* **TASK DETAILS**:
For the entries that follow, set down each one exactly and drop any pictures.

┌─ EXCERPTED RECORDS

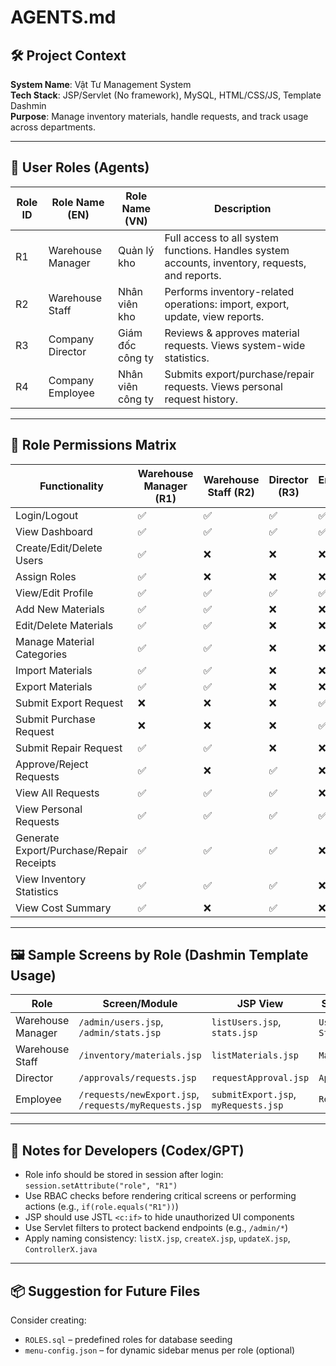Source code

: # AGENTS.md

## 🛠 Project Context

**System Name**: Vật Tư Management System  
**Tech Stack**: JSP/Servlet (No framework), MySQL, HTML/CSS/JS, Template Dashmin  
**Purpose**: Manage inventory materials, handle requests, and track usage across departments.

---

## 👥 User Roles (Agents)

| Role ID | Role Name (EN)        | Role Name (VN)            | Description |
|---------|------------------------|-----------------------------|-------------|
| R1      | Warehouse Manager      | Quản lý kho                 | Full access to all system functions. Handles system accounts, inventory, requests, and reports. |
| R2      | Warehouse Staff        | Nhân viên kho               | Performs inventory-related operations: import, export, update, view reports. |
| R3      | Company Director       | Giám đốc công ty            | Reviews & approves material requests. Views system-wide statistics. |
| R4      | Company Employee       | Nhân viên công ty           | Submits export/purchase/repair requests. Views personal request history. |

---

## 🔐 Role Permissions Matrix

| Functionality                               | Warehouse Manager (R1) | Warehouse Staff (R2) | Director (R3) | Employee (R4) |
|--------------------------------------------|-------------------------|-----------------------|---------------|---------------|
| Login/Logout                                | ✅                      | ✅                    | ✅            | ✅            |
| View Dashboard                              | ✅                      | ✅                    | ✅            | ✅            |
| Create/Edit/Delete Users                    | ✅                      | ❌                    | ❌            | ❌            |
| Assign Roles                                | ✅                      | ❌                    | ❌            | ❌            |
| View/Edit Profile                           | ✅                      | ✅                    | ✅            | ✅            |
| Add New Materials                           | ✅                      | ✅                    | ❌            | ❌            |
| Edit/Delete Materials                       | ✅                      | ✅                    | ❌            | ❌            |
| Manage Material Categories                  | ✅                      | ✅                    | ❌            | ❌            |
| Import Materials                            | ✅                      | ✅                    | ❌            | ❌            |
| Export Materials                            | ✅                      | ✅                    | ❌            | ❌            |
| Submit Export Request                       | ❌                      | ❌                    | ❌            | ✅            |
| Submit Purchase Request                     | ❌                      | ❌                    | ❌            | ✅            |
| Submit Repair Request                       | ✅                      | ✅                    | ❌            | ❌            |
| Approve/Reject Requests                     | ✅                      | ❌                    | ✅            | ❌            |
| View All Requests                           | ✅                      | ✅                    | ✅            | ❌            |
| View Personal Requests                      | ✅                      | ✅                    | ✅            | ✅            |
| Generate Export/Purchase/Repair Receipts    | ✅                      | ✅                    | ✅            | ❌            |
| View Inventory Statistics                   | ✅                      | ✅                    | ✅            | ❌            |
| View Cost Summary                           | ✅                      | ❌                    | ✅            | ❌            |

---

## 🖼 Sample Screens by Role (Dashmin Template Usage)

| Role              | Screen/Module                           | JSP View                      | Servlet Controller         |
|------------------|------------------------------------------|-------------------------------|----------------------------|
| Warehouse Manager | `/admin/users.jsp`, `/admin/stats.jsp`  | `listUsers.jsp`, `stats.jsp` | `UserController`, `StatsController` |
| Warehouse Staff   | `/inventory/materials.jsp`              | `listMaterials.jsp`          | `MaterialController`       |
| Director          | `/approvals/requests.jsp`               | `requestApproval.jsp`        | `ApprovalController`       |
| Employee          | `/requests/newExport.jsp`, `/requests/myRequests.jsp` | `submitExport.jsp`, `myRequests.jsp` | `RequestController`         |

---

## 📘 Notes for Developers (Codex/GPT)

- Role info should be stored in session after login: `session.setAttribute("role", "R1")`
- Use RBAC checks before rendering critical screens or performing actions (e.g., `if(role.equals("R1"))`)
- JSP should use JSTL `<c:if>` to hide unauthorized UI components
- Use Servlet filters to protect backend endpoints (e.g., `/admin/*`)
- Apply naming consistency: `listX.jsp`, `createX.jsp`, `updateX.jsp`, `ControllerX.java`

---

## 📦 Suggestion for Future Files

Consider creating:
- `ROLES.sql` – predefined roles for database seeding
- `menu-config.json` – for dynamic sidebar menus per role (optional)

└─

* **REPLY TO THE TASK**:
Source code

: # AGENTS.md

## 🛠 Project Context

**System Name**: Vật Tư Management System  
**Tech Stack**: JSP/Servlet (No framework), MySQL, HTML/CSS/JS, Template Dashmin  
**Purpose**: Manage inventory materials, handle requests, and track usage across departments.

---

## 👥 User Roles (Agents)

| Role ID | Role Name (EN)        | Role Name (VN)            | Description |
|---------|------------------------|-----------------------------|-------------|
| R1      | Warehouse Manager      | Quản lý kho                 | Full access to all system functions. Handles system accounts, inventory, requests, and reports. |
| R2      | Warehouse Staff        | Nhân viên kho               | Performs inventory-related operations: import, export, update, view reports. |
| R3      | Company Director       | Giám đốc công ty            | Reviews & approves material requests. Views system-wide statistics. |
| R4      | Company Employee       | Nhân viên công ty           | Submits export/purchase/repair requests. Views personal request history. |

---

## 🔐 Role Permissions Matrix

| Functionality                               | Warehouse Manager (R1) | Warehouse Staff (R2) | Director (R3) | Employee (R4) |
|--------------------------------------------|-------------------------|-----------------------|---------------|---------------|
| Login/Logout                                | ✅                      | ✅                    | ✅            | ✅            |
| View Dashboard                              | ✅                      | ✅                    | ✅            | ✅            |
| Create/Edit/Delete Users                    | ✅                      | ❌                    | ❌            | ❌            |
| Assign Roles                                | ✅                      | ❌                    | ❌            | ❌            |
| View/Edit Profile                           | ✅                      | ✅                    | ✅            | ✅            |
| Add New Materials                           | ✅                      | ✅                    | ❌            | ❌            |
| Edit/Delete Materials                       | ✅                      | ✅                    | ❌            | ❌            |
| Manage Material Categories                  | ✅                      | ✅                    | ❌            | ❌            |
| Import Materials                            | ✅                      | ✅                    | ❌            | ❌            |
| Export Materials                            | ✅                      | ✅                    | ❌            | ❌            |
| Submit Export Request                       | ❌                      | ❌                    | ❌            | ✅            |
| Submit Purchase Request                     | ❌                      | ❌                    | ❌            | ✅            |
| Submit Repair Request                       | ✅                      | ✅                    | ❌            | ❌            |
| Approve/Reject Requests                     | ✅                      | ❌                    | ✅            | ❌            |
| View All Requests                           | ✅                      | ✅                    | ✅            | ❌            |
| View Personal Requests                      | ✅                      | ✅                    | ✅            | ✅            |
| Generate Export/Purchase/Repair Receipts    | ✅                      | ✅                    | ✅            | ❌            |
| View Inventory Statistics                   | ✅                      | ✅                    | ✅            | ❌            |
| View Cost Summary                           | ✅                      | ❌                    | ✅            | ❌            |

---

## 🖼 Sample Screens by Role (Dashmin Template Usage)

| Role              | Screen/Module                           | JSP View                      | Servlet Controller         |
|------------------|------------------------------------------|-------------------------------|----------------------------|
| Warehouse Manager | `/admin/users.jsp`, `/admin/stats.jsp`  | `listUsers.jsp`, `stats.jsp` | `UserController`, `StatsController` |
| Warehouse Staff   | `/inventory/materials.jsp`              | `listMaterials.jsp`          | `MaterialController`       |
| Director          | `/approvals/requests.jsp`               | `requestApproval.jsp`        | `ApprovalController`       |
| Employee          | `/requests/newExport.jsp`, `/requests/myRequests.jsp` | `submitExport.jsp`, `myRequests.jsp` | `RequestController`         |

---

## 📘 Notes for Developers (Codex/GPT)

- Role info should be stored in session after login: `session.setAttribute("role", "R1")`
- Use RBAC checks before rendering critical screens or performing actions (e.g., `if(role.equals("R1"))`)
- JSP should use JSTL `<c:if>` to hide unauthorized UI components
- Use Servlet filters to protect backend endpoints (e.g., `/admin/*`)
- Apply naming consistency: `listX.jsp`, `createX.jsp`, `updateX.jsp`, `ControllerX.java`

---

## 📦 Suggestion for Future Files

Consider creating:
- `ROLES.sql` – predefined roles for database seeding
- `menu-config.json` – for dynamic sidebar menus per role (optional)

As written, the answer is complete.